WHAT YOU WILL DO
Please retype all of the entries that follow, leaving the images out.

═══ RECORD EXTRACTS

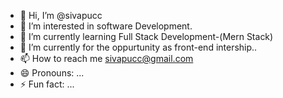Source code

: - 👋 Hi, I’m @sivapucc
- 👀 I’m interested in software Development.
- 🌱 I’m currently learning Full Stack Development-(Mern Stack)
- 💞️ I’m currently for the oppurtunity as front-end intership..
- 📫 How to reach me sivapucc@gmail.com
- 😄 Pronouns: ...
- ⚡ Fun fact: ...

<!---
sivapucc/sivapucc is a ✨ special ✨ repository because its `README.md` (this file) appears on your GitHub profile.
You can click the Preview link to take a look at your changes.
--->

══════

FINISHED TASK
Source code

: - 👋 Hi, I’m @sivapucc
- 👀 I’m interested in software Development.
- 🌱 I’m currently learning Full Stack Development-(Mern Stack)
- 💞️ I’m currently for the oppurtunity as front-end intership..
- 📫 How to reach me sivapucc@gmail.com
- 😄 Pronouns: ...
- ⚡ Fun fact: ...

<!---
sivapucc/sivapucc is a ✨ special ✨ repository because its `README.md` (this file) appears on your GitHub profile.
You can click the Preview link to take a look at your changes.
--->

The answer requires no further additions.